_TASK_
A complete answer lists every line of the material where the string "cases" occurs.
──────── PROVIDED RECORDS ────────
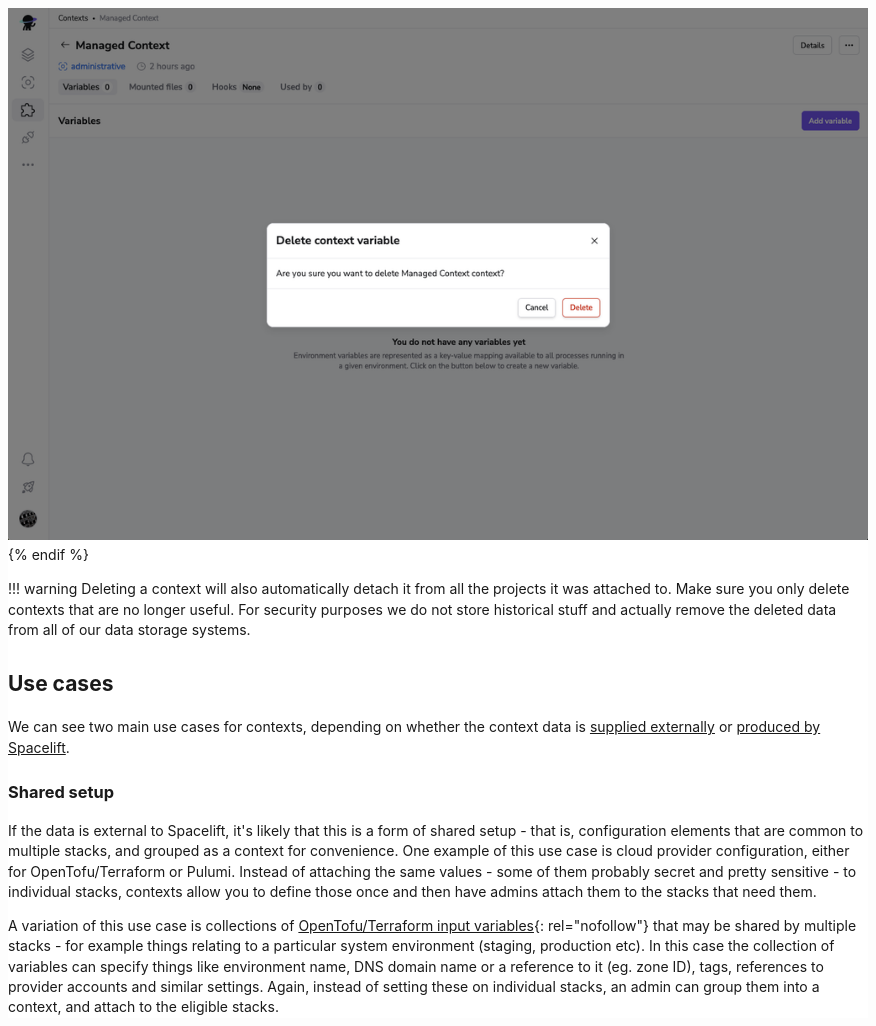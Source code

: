 ![](../../assets/screenshots/context/delete_context_confirmation.png)
{% endif %}

!!! warning
    Deleting a context will also automatically detach it from all the projects it was attached to. Make sure you only delete contexts that are no longer useful. For security purposes we do not store historical stuff and actually remove the deleted data from all of our data storage systems.

## Use cases

We can see two main use cases for contexts, depending on whether the context data is [supplied externally](context.md#shared-setup) or [produced by Spacelift](context.md#remote-state-alternative).

### Shared setup

If the data is external to Spacelift, it's likely that this is a form of shared setup - that is, configuration elements that are common to multiple stacks, and grouped as a context for convenience. One example of this use case is cloud provider configuration, either for OpenTofu/Terraform or Pulumi. Instead of attaching the same values - some of them probably secret and pretty sensitive - to individual stacks, contexts allow you to define those once and then have admins attach them to the stacks that need them.

A variation of this use case is collections of [OpenTofu/Terraform input variables](https://www.terraform.io/docs/configuration/variables.html#assigning-values-to-root-module-variables){: rel="nofollow"} that may be shared by multiple stacks - for example things relating to a particular system environment (staging, production etc). In this case the collection of variables can specify things like environment name, DNS domain name or a reference to it (eg. zone ID), tags, references to provider accounts and similar settings. Again, instead of setting these on individual stacks, an admin can group them into a context, and attach to the eligible stacks.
────────
_YOUR SOLUTION_
## Use cases
We can see two main use cases for contexts, depending on whether the context data is [supplied externally](context.md#shared-setup) or [produced by Spacelift](context.md#remote-state-alternative).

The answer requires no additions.